Three genetic forms of aniridia have been described. Familial aniridia, designated AN 1, is an isolated ocular defect accounting for approximately two thirds of all cases and inherited in an autosomal dominant fashion. A microdeletion at band 13 on the short arm of chromosome 11 (11p13) is responsible for AN 1.2,3 Only the aniridia locus is affected; all neighboring genes are spared.4

Sporadic nonfamilial aniridia (AN 2) comprises almost one third of congenital aniridia cases. The genetic defect is also a deletion or mutation of the same chromosome, 11p13, but the defect may also involve the contiguous Wilms tumor suppressor gene (WT 1). One fourth to one third of these patients will develop Wilms tumor, usually by age 3 years.5 The association of aniridia and Wilms tumor is known as Miller syndrome. In contrast to AN 2, only one case of Wilms tumor has been reported in children with AN 1.6

Individuals with Wilms tumor and aniridia may have a more extensive deletion of chromosome 11p13, creating the WAGR contiguous gene syndrome, which includes Wilms tumor, aniridia, genitourinary anomalies, and mental retardation.5 Children with this syndrome have a rather characteristic appearance with a long, narrow face, prominent nose, and low-set, poorly lobulated ears.7 The palpebral fissures are short and downward slanted. Additional abnormalities may include growth failure, microcephaly, delayed closure of the anterior fontanel, and tracheomalacia.8

The third form, AN 3, accounts for approximately 2% of cases of aniridia. Known as Gillespie syndrome, AN 3 is associated with mental retardation, cataracts, and cerebellar ataxia.5 This form of aniridia is an autosomal recessive disorder, with about one third of cases occurring sporadically.

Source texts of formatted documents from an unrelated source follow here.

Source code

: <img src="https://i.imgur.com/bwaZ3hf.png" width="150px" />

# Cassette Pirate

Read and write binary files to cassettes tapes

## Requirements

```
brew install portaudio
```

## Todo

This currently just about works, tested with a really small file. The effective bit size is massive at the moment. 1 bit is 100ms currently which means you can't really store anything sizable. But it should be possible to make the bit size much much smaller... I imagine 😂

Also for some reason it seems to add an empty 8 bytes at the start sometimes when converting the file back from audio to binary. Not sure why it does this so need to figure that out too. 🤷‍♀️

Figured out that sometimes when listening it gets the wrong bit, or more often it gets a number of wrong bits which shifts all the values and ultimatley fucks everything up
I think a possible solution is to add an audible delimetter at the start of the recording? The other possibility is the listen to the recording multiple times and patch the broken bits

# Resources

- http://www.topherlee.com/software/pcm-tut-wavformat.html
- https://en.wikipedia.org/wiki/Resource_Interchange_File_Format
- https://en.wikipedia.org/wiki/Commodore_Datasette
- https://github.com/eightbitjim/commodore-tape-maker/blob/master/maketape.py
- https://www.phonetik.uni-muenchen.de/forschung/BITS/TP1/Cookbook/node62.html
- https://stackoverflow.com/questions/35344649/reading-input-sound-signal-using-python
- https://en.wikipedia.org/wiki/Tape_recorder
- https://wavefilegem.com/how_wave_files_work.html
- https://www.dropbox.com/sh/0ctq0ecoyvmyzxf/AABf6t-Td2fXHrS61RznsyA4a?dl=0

ASSOCIATED EYE PROBLEMS AND MANAGEMENT

Individuals with aniridia usually have or develop additional ocular and visual problems. Glaucoma develops in up to 75% of cases, usually in the preadolescent or early adult years. Congenital or infantile glaucoma may occur.4,5 Cataracts develop in the first 2 decades of life in 50% to 85% of cases.4 Infants with AN 2 may have cataracts in the neonatal period.5 Superficial corneal opacification with or without vascularization may occur, occasionally resulting in a totally opaque cornea, which may demonstrate relentless progression by age 2 years. Corneal transplantation may be necessary.9

Macular and optic nerve hypoplasia is common, resulting in poor vision and troublesome photophobia. Narrowed palpebral fissures with brow furrowing are characteristic, attributed to the voluntary grimace resulting from photophobia.4 A visual acuity of 20/100 or worse in the better eye is found in 86% of patients.7 Macular involvement produces nystagmus, which is almost always present. Retinal function approaches normal in some patients.10

Infants with aniridia must be followed up closely to detect the development of glaucoma and other ocular complications to preserve as much sight as possible. Children with AN 2 must undergo regularly scheduled renal ultrasonography to detect the development of Wilms tumors.

Back to top
Article Information

Accepted for publication October 6, 1999.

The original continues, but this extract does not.